Aim of the task: Leave out the images and return all the data word for word.

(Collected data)
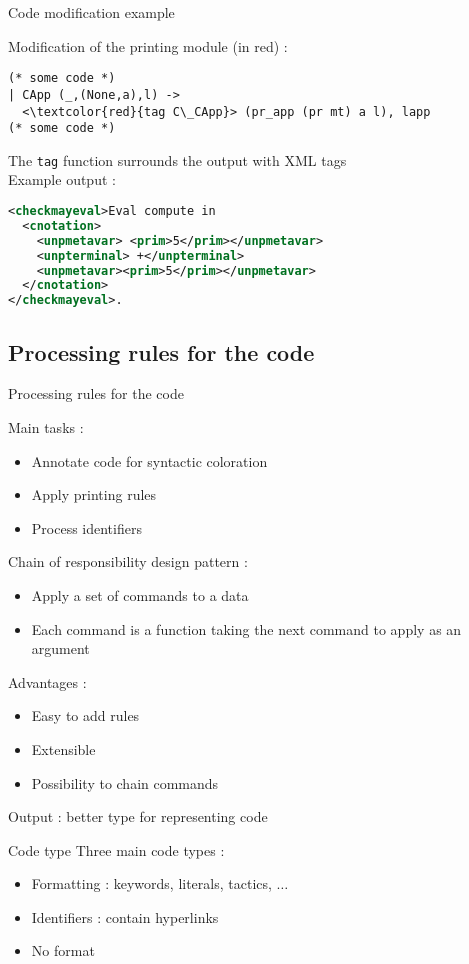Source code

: \documentclass[compress]{beamer}
\newenvironment{tframe}[1]{
  \subsection{#1}
  \begin{frame}{#1}
  }{
  \end{frame}
  }
\begin{document}
  \begin{frame}[containsverbatim]{Code modification example}

    Modification of the printing module (in red) :
    \begin{lstlisting}[escapeinside=\<\>]
(* some code *)
| CApp (_,(None,a),l) ->
  <\textcolor{red}{tag C\_CApp}> (pr_app (pr mt) a l), lapp
(* some code *)
    \end{lstlisting}

    The \texttt{tag} function surrounds the output with XML tags \\
    Example output :
    \begin{lstlisting}[language=xml]
<checkmayeval>Eval compute in
  <cnotation>
    <unpmetavar> <prim>5</prim></unpmetavar>
    <unpterminal> +</unpterminal>
    <unpmetavar><prim>5</prim></unpmetavar>
  </cnotation>
</checkmayeval>.
\end{lstlisting}
  \end{frame}

  \begin{tframe}{Processing rules for the code}
        Main tasks :
        \begin{itemize}
          \item Annotate code for syntactic coloration
          \item Apply printing rules
          \item Process identifiers
        \end{itemize}
        \vfill
        Chain of responsibility design pattern :
        \begin{itemize}
          \item Apply a set of commands to a data
          \item Each command is a function taking the next command to apply as an argument
        \end{itemize}
        Advantages :
        \begin{itemize}
          \item Easy to add rules
          \item Extensible
          \item Possibility to chain commands
        \end{itemize}
        Output : better type for representing code
  \end{tframe}

  \begin{frame}{Code type}
    Three main code types :
    \begin{itemize}
      \item Formatting : keywords, literals, tactics, $\ldots$
      \item Identifiers : contain hyperlinks
      \item No format
    \end{itemize}
  \end{frame}
\end{document}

Solution for this problem:
Source code

: \documentclass[compress]{beamer}
\newenvironment{tframe}[1]{
  \subsection{#1}
  \begin{frame}{#1}
  }{
  \end{frame}
  }
\begin{document}
  \begin{frame}[containsverbatim]{Code modification example}

    Modification of the printing module (in red) :
    \begin{lstlisting}[escapeinside=\<\>]
(* some code *)
| CApp (_,(None,a),l) ->
  <\textcolor{red}{tag C\_CApp}> (pr_app (pr mt) a l), lapp
(* some code *)
    \end{lstlisting}

    The \texttt{tag} function surrounds the output with XML tags \\
    Example output :
    \begin{lstlisting}[language=xml]
<checkmayeval>Eval compute in
  <cnotation>
    <unpmetavar> <prim>5</prim></unpmetavar>
    <unpterminal> +</unpterminal>
    <unpmetavar><prim>5</prim></unpmetavar>
  </cnotation>
</checkmayeval>.
\end{lstlisting}
  \end{frame}

  \begin{tframe}{Processing rules for the code}
        Main tasks :
        \begin{itemize}
          \item Annotate code for syntactic coloration
          \item Apply printing rules
          \item Process identifiers
        \end{itemize}
        \vfill
        Chain of responsibility design pattern :
        \begin{itemize}
          \item Apply a set of commands to a data
          \item Each command is a function taking the next command to apply as an argument
        \end{itemize}
        Advantages :
        \begin{itemize}
          \item Easy to add rules
          \item Extensible
          \item Possibility to chain commands
        \end{itemize}
        Output : better type for representing code
  \end{tframe}

  \begin{frame}{Code type}
    Three main code types :
    \begin{itemize}
      \item Formatting : keywords, literals, tactics, $\ldots$
      \item Identifiers : contain hyperlinks
      \item No format
    \end{itemize}
  \end{frame}
\end{document}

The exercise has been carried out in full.